(Saved data entries)
____
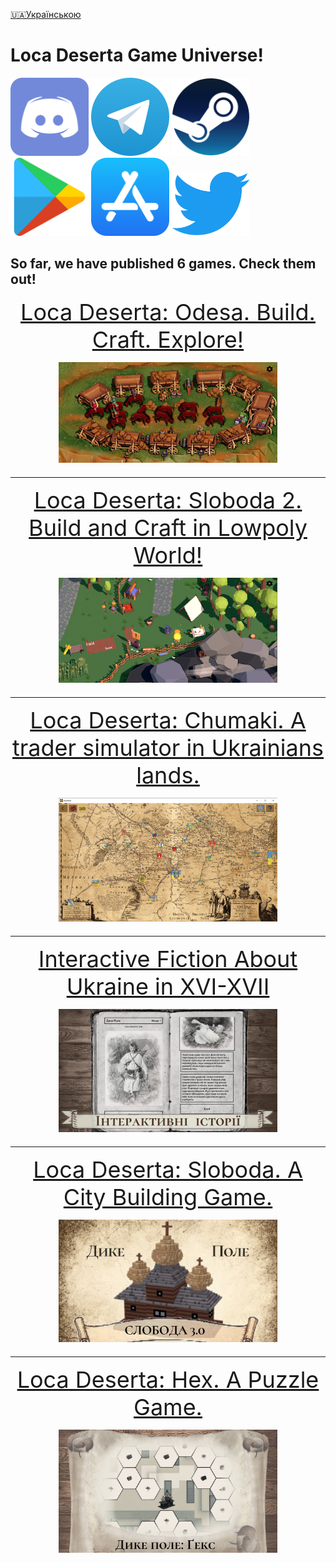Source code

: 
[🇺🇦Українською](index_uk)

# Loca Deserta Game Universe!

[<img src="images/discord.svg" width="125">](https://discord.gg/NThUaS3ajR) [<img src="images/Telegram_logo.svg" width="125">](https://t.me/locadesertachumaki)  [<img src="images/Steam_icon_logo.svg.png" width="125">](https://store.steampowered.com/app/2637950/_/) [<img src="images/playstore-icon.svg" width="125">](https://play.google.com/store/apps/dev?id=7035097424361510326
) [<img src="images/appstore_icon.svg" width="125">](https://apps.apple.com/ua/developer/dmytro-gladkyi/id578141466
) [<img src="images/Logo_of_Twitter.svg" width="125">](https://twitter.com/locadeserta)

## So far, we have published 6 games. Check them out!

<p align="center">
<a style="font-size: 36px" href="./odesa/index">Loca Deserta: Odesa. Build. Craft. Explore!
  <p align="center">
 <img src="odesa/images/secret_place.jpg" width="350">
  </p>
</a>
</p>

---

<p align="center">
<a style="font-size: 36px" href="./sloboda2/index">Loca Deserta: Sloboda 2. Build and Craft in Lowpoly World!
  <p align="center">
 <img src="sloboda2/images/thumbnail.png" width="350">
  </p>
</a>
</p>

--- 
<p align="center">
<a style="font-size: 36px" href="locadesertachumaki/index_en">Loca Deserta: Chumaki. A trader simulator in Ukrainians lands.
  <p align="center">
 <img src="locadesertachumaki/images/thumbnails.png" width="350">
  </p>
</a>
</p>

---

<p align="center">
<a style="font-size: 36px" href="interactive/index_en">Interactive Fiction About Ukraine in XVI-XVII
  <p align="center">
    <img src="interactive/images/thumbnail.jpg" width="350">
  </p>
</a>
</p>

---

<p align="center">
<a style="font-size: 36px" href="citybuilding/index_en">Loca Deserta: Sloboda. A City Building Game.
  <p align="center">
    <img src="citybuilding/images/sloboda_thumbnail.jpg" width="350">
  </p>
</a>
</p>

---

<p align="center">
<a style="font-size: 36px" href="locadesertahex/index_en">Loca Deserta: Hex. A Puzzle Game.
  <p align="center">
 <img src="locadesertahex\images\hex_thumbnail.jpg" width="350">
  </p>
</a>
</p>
____
(Required action) Print the entries again exactly as they appear above. Do not print the pictures.

(Task output)
Source code

: 
[🇺🇦Українською](index_uk)

# Loca Deserta Game Universe!

[<img src="images/discord.svg" width="125">](https://discord.gg/NThUaS3ajR) [<img src="images/Telegram_logo.svg" width="125">](https://t.me/locadesertachumaki)  [<img src="images/Steam_icon_logo.svg.png" width="125">](https://store.steampowered.com/app/2637950/_/) [<img src="images/playstore-icon.svg" width="125">](https://play.google.com/store/apps/dev?id=7035097424361510326
) [<img src="images/appstore_icon.svg" width="125">](https://apps.apple.com/ua/developer/dmytro-gladkyi/id578141466
) [<img src="images/Logo_of_Twitter.svg" width="125">](https://twitter.com/locadeserta)

## So far, we have published 6 games. Check them out!

<p align="center">
<a style="font-size: 36px" href="./odesa/index">Loca Deserta: Odesa. Build. Craft. Explore!
  <p align="center">
 <img src="odesa/images/secret_place.jpg" width="350">
  </p>
</a>
</p>

---

<p align="center">
<a style="font-size: 36px" href="./sloboda2/index">Loca Deserta: Sloboda 2. Build and Craft in Lowpoly World!
  <p align="center">
 <img src="sloboda2/images/thumbnail.png" width="350">
  </p>
</a>
</p>

--- 
<p align="center">
<a style="font-size: 36px" href="locadesertachumaki/index_en">Loca Deserta: Chumaki. A trader simulator in Ukrainians lands.
  <p align="center">
 <img src="locadesertachumaki/images/thumbnails.png" width="350">
  </p>
</a>
</p>

---

<p align="center">
<a style="font-size: 36px" href="interactive/index_en">Interactive Fiction About Ukraine in XVI-XVII
  <p align="center">
    <img src="interactive/images/thumbnail.jpg" width="350">
  </p>
</a>
</p>

---

<p align="center">
<a style="font-size: 36px" href="citybuilding/index_en">Loca Deserta: Sloboda. A City Building Game.
  <p align="center">
    <img src="citybuilding/images/sloboda_thumbnail.jpg" width="350">
  </p>
</a>
</p>

---

<p align="center">
<a style="font-size: 36px" href="locadesertahex/index_en">Loca Deserta: Hex. A Puzzle Game.
  <p align="center">
 <img src="locadesertahex\images\hex_thumbnail.jpg" width="350">
  </p>
</a>
</p>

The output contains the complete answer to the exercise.